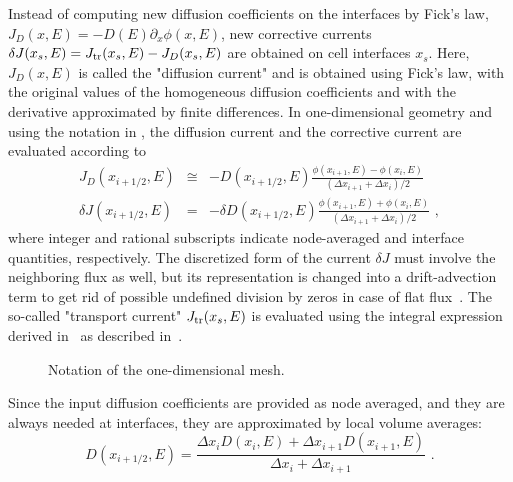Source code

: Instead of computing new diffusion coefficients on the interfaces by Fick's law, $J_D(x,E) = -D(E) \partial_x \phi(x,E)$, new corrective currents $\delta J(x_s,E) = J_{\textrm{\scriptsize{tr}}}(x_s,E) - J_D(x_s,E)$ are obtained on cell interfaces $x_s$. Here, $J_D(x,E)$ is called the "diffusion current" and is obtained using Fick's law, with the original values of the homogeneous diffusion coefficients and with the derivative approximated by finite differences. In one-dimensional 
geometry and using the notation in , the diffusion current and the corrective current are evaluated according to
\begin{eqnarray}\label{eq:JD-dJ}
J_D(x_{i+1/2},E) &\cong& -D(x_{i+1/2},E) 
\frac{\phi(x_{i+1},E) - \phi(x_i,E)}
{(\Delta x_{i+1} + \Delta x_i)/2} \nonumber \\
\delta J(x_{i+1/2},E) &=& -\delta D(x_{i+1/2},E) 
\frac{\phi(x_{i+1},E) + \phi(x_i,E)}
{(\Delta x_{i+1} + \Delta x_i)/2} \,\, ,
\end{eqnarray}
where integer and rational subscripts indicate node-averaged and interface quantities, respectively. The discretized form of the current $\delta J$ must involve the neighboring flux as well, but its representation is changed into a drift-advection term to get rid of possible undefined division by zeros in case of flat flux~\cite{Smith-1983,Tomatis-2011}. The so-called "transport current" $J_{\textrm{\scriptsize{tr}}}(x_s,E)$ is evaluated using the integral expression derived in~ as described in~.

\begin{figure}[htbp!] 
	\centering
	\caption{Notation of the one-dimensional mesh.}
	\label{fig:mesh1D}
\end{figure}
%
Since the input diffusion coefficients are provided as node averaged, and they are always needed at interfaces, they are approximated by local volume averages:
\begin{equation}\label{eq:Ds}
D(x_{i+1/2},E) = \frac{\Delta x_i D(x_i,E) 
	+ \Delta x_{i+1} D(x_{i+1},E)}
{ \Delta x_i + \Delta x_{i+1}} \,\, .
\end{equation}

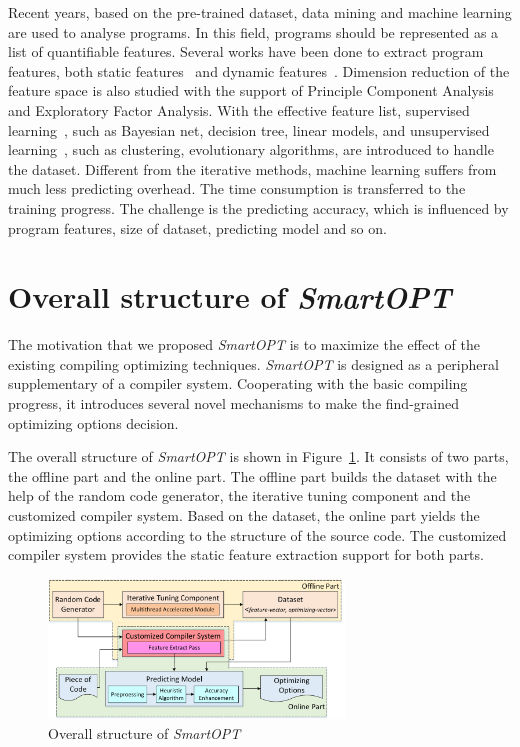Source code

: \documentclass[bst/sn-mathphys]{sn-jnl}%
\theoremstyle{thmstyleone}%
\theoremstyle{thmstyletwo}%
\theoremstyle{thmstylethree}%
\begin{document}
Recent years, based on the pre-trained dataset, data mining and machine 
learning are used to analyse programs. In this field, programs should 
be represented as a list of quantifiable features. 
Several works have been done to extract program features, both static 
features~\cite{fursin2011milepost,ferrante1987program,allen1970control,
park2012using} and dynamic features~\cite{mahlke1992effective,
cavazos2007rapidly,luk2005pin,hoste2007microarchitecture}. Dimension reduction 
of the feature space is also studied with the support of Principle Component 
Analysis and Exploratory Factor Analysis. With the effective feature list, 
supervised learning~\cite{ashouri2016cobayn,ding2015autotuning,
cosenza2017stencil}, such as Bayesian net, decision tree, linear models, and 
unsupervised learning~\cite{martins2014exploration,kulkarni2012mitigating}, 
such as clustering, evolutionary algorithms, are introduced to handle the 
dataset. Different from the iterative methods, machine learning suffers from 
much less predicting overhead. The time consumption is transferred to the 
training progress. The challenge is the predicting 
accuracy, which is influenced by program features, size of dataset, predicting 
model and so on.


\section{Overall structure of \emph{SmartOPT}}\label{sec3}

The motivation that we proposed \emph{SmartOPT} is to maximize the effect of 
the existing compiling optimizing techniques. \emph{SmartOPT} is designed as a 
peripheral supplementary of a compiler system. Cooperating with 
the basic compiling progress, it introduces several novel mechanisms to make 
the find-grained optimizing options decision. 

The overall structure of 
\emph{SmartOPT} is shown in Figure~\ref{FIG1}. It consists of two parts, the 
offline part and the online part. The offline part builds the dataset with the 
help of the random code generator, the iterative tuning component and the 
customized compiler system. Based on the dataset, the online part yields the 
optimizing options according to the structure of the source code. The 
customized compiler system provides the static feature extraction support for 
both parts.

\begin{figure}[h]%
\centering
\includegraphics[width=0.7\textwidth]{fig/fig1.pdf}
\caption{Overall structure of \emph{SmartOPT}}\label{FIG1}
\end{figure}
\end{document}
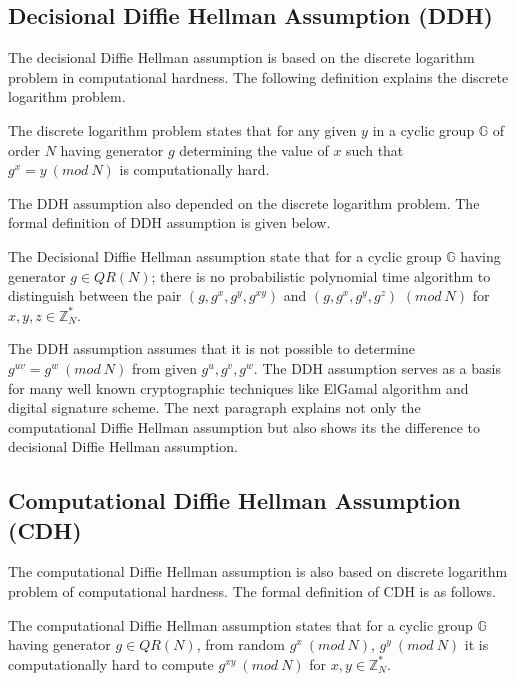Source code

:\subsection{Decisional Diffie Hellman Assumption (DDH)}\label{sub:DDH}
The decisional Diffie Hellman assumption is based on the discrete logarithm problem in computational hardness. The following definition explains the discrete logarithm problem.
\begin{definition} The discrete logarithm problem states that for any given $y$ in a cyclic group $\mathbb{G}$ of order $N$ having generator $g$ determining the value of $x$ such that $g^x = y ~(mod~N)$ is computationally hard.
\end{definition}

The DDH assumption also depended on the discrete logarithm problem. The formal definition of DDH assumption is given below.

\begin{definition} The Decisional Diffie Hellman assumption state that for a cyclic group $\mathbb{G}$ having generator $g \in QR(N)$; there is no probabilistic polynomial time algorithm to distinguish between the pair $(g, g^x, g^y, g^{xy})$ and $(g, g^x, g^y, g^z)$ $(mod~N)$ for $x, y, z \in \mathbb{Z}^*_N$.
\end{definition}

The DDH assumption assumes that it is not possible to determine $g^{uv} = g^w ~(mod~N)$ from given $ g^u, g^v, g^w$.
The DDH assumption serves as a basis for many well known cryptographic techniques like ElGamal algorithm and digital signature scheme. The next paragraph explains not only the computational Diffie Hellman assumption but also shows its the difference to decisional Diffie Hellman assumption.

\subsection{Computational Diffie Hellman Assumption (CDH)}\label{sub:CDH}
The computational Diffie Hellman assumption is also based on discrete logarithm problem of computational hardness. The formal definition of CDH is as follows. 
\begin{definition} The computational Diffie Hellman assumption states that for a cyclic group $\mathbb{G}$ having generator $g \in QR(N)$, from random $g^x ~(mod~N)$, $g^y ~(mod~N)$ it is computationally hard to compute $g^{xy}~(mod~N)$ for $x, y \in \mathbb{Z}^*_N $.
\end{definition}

━━━━━━━━

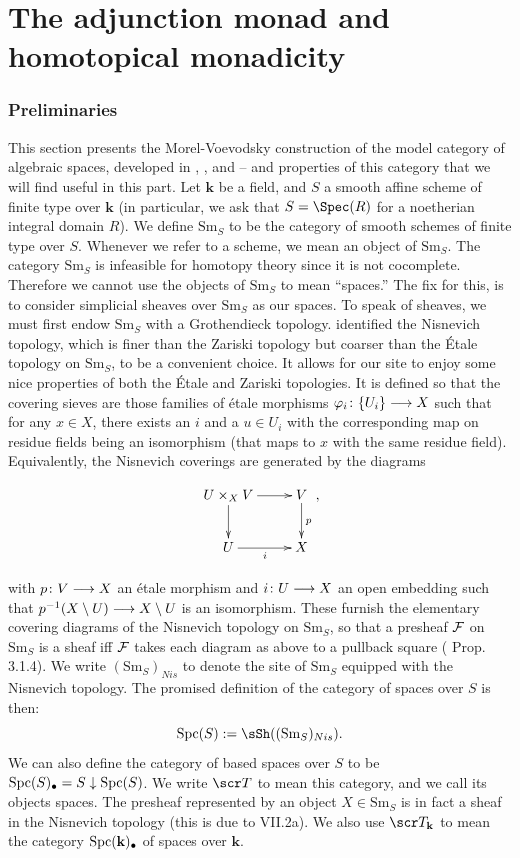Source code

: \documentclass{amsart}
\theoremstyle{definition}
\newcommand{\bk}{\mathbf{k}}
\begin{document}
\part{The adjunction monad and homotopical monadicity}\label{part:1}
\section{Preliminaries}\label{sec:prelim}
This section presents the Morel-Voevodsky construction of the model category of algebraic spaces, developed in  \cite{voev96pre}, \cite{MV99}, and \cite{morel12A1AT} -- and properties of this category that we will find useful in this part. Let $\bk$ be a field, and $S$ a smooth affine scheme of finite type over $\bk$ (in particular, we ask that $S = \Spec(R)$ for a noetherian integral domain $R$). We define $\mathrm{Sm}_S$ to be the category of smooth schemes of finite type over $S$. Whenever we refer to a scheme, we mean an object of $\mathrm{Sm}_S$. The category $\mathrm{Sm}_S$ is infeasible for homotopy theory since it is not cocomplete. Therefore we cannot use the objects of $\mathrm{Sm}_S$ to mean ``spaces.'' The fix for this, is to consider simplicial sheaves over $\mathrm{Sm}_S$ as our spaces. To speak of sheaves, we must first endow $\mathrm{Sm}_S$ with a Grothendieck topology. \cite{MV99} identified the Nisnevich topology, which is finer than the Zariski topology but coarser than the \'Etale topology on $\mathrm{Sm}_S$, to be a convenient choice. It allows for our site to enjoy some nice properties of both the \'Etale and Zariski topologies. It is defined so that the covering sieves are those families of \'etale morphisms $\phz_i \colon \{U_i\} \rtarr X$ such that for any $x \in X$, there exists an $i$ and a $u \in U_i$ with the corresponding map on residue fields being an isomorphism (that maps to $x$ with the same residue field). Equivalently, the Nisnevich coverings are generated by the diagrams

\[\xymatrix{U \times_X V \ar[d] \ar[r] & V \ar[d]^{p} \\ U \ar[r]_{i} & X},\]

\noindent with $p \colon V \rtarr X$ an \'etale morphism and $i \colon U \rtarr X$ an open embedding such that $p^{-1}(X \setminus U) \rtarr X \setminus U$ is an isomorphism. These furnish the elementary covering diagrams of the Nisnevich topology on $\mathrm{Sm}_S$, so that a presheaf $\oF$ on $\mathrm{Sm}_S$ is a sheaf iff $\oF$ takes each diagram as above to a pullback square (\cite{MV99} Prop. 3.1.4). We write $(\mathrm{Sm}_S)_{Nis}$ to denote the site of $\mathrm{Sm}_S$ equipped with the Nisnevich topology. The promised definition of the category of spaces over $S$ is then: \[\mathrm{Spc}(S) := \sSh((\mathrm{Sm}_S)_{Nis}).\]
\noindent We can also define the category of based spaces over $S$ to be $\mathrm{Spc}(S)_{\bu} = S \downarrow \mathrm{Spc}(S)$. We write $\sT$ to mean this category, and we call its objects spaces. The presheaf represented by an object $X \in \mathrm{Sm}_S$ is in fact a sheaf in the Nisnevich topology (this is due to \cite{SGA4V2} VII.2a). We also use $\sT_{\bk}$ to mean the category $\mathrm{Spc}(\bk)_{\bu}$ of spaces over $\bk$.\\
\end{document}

━━━━━━━━

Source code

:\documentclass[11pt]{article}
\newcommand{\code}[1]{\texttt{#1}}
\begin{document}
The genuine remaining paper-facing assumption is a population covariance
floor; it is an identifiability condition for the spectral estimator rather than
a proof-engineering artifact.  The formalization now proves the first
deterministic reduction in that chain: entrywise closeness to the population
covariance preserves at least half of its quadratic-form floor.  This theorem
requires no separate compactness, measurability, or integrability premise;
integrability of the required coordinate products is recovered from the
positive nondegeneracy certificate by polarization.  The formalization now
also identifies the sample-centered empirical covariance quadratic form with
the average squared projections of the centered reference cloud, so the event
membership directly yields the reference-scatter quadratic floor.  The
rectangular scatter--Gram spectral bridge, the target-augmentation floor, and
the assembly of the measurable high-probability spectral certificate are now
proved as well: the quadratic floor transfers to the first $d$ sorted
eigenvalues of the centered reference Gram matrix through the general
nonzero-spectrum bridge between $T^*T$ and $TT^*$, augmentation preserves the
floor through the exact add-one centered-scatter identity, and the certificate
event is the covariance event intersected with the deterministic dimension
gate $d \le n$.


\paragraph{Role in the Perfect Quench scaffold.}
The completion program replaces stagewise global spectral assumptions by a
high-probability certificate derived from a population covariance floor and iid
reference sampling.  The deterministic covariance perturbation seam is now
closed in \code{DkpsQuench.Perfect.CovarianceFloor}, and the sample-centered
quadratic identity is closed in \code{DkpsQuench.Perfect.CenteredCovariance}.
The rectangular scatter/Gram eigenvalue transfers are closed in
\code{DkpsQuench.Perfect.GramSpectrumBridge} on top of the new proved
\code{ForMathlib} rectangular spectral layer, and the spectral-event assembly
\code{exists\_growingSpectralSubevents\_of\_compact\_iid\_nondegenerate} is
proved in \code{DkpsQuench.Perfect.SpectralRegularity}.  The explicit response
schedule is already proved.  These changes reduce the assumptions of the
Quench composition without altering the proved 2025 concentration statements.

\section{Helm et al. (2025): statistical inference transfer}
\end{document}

━━━━━━━━

## WORK TO COMPLETE
Copy all lines from the entries that contain the word "reference".

## EXERCISE ANSWER
the average squared projections of the centered reference cloud, so the event
membership directly yields the reference-scatter quadratic floor.  The
eigenvalues of the centered reference Gram matrix through the general
reference sampling.  The deterministic covariance perturbation seam is now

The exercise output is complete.